Jeff Greene, a billionaire Palm Beach developer and Democrat who ran unsuccessfully for the Senate in 2010 and for governor in 2018, said that he feared the island and Florida’s economy wouldn’t quickly rebound. Businesspeople make 30 percent to 40 percent of their revenue during the four-month tourist season. He wondered how many owners could forgo a year’s income. Even after reopening, would cash-strapped consumers be able to flock back to the town’s restaurants, shops, and bars?

Such concerns explain the reluctance of DeSantis and Florida’s mayors to impose potentially life-saving restrictions. “The governor and the mayor of neighboring West Palm Beach have a more complicated calculation than we did,” Zeidman said. “Florida has 22 million people and over 1,350 miles of coastline to consider; and unlike Palm Beach, West Palm Beach—on the Florida mainland—has a sizeable homeless population and many more people living paycheck-to-paycheck,” she said. “You need a system in place to care for them. They couldn’t jump as quickly as we could.”
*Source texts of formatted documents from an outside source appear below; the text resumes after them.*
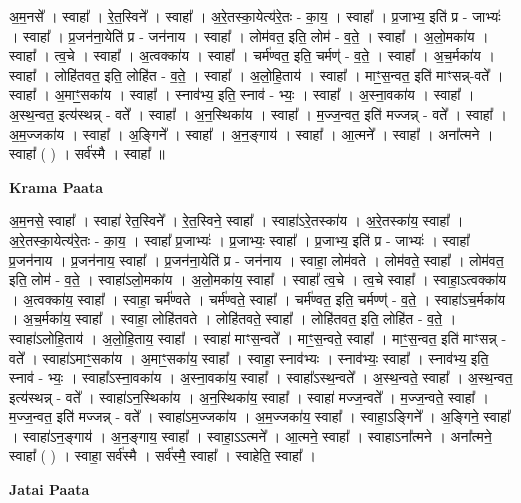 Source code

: \documentclass[17pt]{extarticle}
\begin{document}
अ॒म॒नसे᳚ । स्वाहा᳚ । रे॒त॒स्विने᳚ । स्वाहा᳚ । अ॒रे॒तस्का॒येत्य॑रे॒तः - का॒य॒ । स्वाहा᳚ । प्र॒जाभ्य॒ इति॑ प्र - जाभ्यः॑ । स्वाहा᳚ । प्र॒जन॑ना॒येति॑ प्र - जन॑नाय । स्वाहा᳚ । लोम॑वत॒ इति॒ लोम॑ - व॒ते॒ । स्वाहा᳚ । अ॒लो॒मका॑य । स्वाहा᳚ । त्व॒चे । स्वाहा᳚ । अ॒त्वक्का॑य । स्वाहा᳚ । चर्म॑ण्वत॒ इति॒ चर्मण्॑ -   व॒ते॒ । स्वाहा᳚ । अ॒च॒र्मका॑य । स्वाहा᳚ । लोहि॑तवत॒ इति॒ लोहि॑त - व॒ते॒ । स्वाहा᳚ । अ॒लो॒हि॒ताय॑ । स्वाहा᳚ । माꣳ॒॒स॒न्वत॒ इति॑ माꣳसन्न्-वते᳚ । स्वाहा᳚ । अ॒माꣳ॒॒सका॑य । स्वाहा᳚ । स्नाव॑भ्य॒ इति॒ स्नाव॑ - भ्यः॒ । स्वाहा᳚ । अ॒स्ना॒वका॑य । स्वाहा᳚ । अ॒स्थ॒न्वत॒ इत्य॑स्थन्न् - वते᳚ । स्वाहा᳚ । अ॒न॒स्थिका॑य । स्वाहा᳚ । म॒ज्ज॒न्वत॒ इति॑ मज्जन्न् - वते᳚ । स्वाहा᳚ । अ॒म॒ज्जका॑य । स्वाहा᳚ । अ॒ङ्गिने᳚ । स्वाहा᳚ । अ॒न॒ङ्गाय॑ । स्वाहा᳚ । आ॒त्मने᳚ । स्वाहा᳚ । अना᳚त्मने । स्वाहा᳚ ( ) । सर्व॑स्मै । स्वाहा᳚ ॥  \newline


\textbf{Krama Paata} \newline

अ॒म॒नसे॒ स्वाहा᳚ । स्वाहा॑ रेत॒स्विने᳚ । रे॒त॒स्विने॒ स्वाहा᳚ । स्वाहा॑ऽरे॒तस्का॑य । अ॒रे॒तस्का॑य॒ स्वाहा᳚ । अ॒रे॒तस्का॒येत्य॑रे॒तः - का॒य॒ । स्वाहा᳚ प्र॒जाभ्यः॑ । प्र॒जाभ्यः॒ स्वाहा᳚ । प्र॒जाभ्य॒ इति॑ प्र - जाभ्यः॑ । स्वाहा᳚ प्र॒जन॑नाय । प्र॒जन॑नाय॒ स्वाहा᳚ । प्र॒जन॑ना॒येति॑ प्र - जन॑नाय । स्वाहा॒ लोम॑वते । लोम॑वते॒ स्वाहा᳚ । लोम॑वत॒ इति॒ लोम॑ - व॒ते॒ । स्वाहा॑ऽलो॒मका॑य । अ॒लो॒मका॑य॒ स्वाहा᳚ । स्वाहा᳚ त्व॒चे । त्व॒चे स्वाहा᳚ । स्वाहा॒ऽत्वक्का॑य । अ॒त्वक्का॑य॒ स्वाहा᳚ । स्वाहा॒ चर्म॑ण्वते । चर्म॑ण्वते॒ स्वाहा᳚ । चर्म॑ण्वत॒ इति॒ चर्मण्ण्॑ - व॒ते॒ । स्वाहा॑ऽच॒र्मका॑य । अ॒च॒र्मका॑य॒ स्वाहा᳚ । स्वाहा॒ लोहि॑तवते । लोहि॑तवते॒ स्वाहा᳚ । लोहि॑तवत॒ इति॒ लोहि॑त - व॒ते॒ । स्वाहा॑ऽलोहि॒ताय॑ । अ॒लो॒हि॒ताय॒ स्वाहा᳚ । स्वाहा॑ माꣳस॒न्वते᳚ । माꣳ॒॒स॒न्वते॒ स्वाहा᳚ । माꣳ॒॒स॒न्वत॒ इति॑ माꣳसन्न् - वते᳚ । स्वाहा॑ऽमाꣳ॒॒सका॑य । अ॒माꣳ॒॒सका॑य॒ स्वाहा᳚ । स्वाहा॒ स्नाव॑भ्यः । स्नाव॑भ्यः॒ स्वाहा᳚ । स्नाव॑भ्य॒ इति॒ स्नाव॑ - भ्यः॒ । स्वाहा᳚ऽस्ना॒वका॑य । अ॒स्ना॒वका॑य॒ स्वाहा᳚ । स्वाहा᳚ऽस्थ॒न्वते᳚ । अ॒स्थ॒न्वते॒ स्वाहा᳚ । अ॒स्थ॒न्वत॒ इत्य॑स्थन्न् - वते᳚ । स्वाहा॑ऽन॒स्थिका॑य । अ॒न॒स्थिका॑य॒ स्वाहा᳚ । स्वाहा॑ मज्ज॒न्वते᳚ । म॒ज्ज॒न्वते॒ स्वाहा᳚ । म॒ज्ज॒न्वत॒ इति॑ मज्जन्न् - वते᳚ । स्वाहा॑ऽम॒ज्जका॑य । अ॒म॒ज्जका॑य॒ स्वाहा᳚ । स्वाहा॒ऽङ्‍गिने᳚ । अ॒ङ्‍गिने॒ स्वाहा᳚ । स्वाहा॑ऽन॒ङ्‍गाय॑ । अ॒न॒ङ्‍गाय॒ स्वाहा᳚ । स्वाहा॒ऽऽत्मने᳚ । आ॒त्मने॒ स्वाहा᳚ । स्वाहाऽना᳚त्मने । अना᳚त्मने॒ स्वाहा᳚ ( ) । स्वाहा॒ सर्व॑स्मै । सर्व॑स्मै॒ स्वाहा᳚ । स्वाहेति॒ स्वाहा᳚ । \newline

\textbf{Jatai Paata} \newline
\end{document}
Nor can Palm Beach solve the national shortages of personal protective equipment—masks, gloves, and sterilizers—that plague so many cities across the nation. Without enough ventilators, many Covid-19 patients will die. And despite DeSantis’s ostensible close ties to Trump, Florida has received neither enough ventilators nor the testing capability that state officials say are sorely needed. As of April 1, Palm Beach County ranked last in testing capacity, the Palm Beach Daily News reported. “We’re flying blind in this pandemic down here without testing,” Dodson warned.

Palm Beach, with no hospital on the island, can do little about such shortages. But it has a close-knit community accustomed to pulling together in hurricanes and other emergencies, led by a cadre of experienced, dedicated local officials. The five town-council members, for instance, are elected but receive no salary. Zeidman hopes that other smaller communities will do what Palm Beach has done without waiting for federal guidance, though it is still not clear that such measures will flatten Covid-19’s curve.

“This is going to be a two-month long, category-5 hurricane,” said fire chief Donatto. Crisis mode may, in fact, last longer. In June, just as the pandemic here in Florida should decline, the annual hurricane season begins. Early season forecasters are predicting an unusually active season—with 16 named storms, including 8 hurricanes, 4 of them major.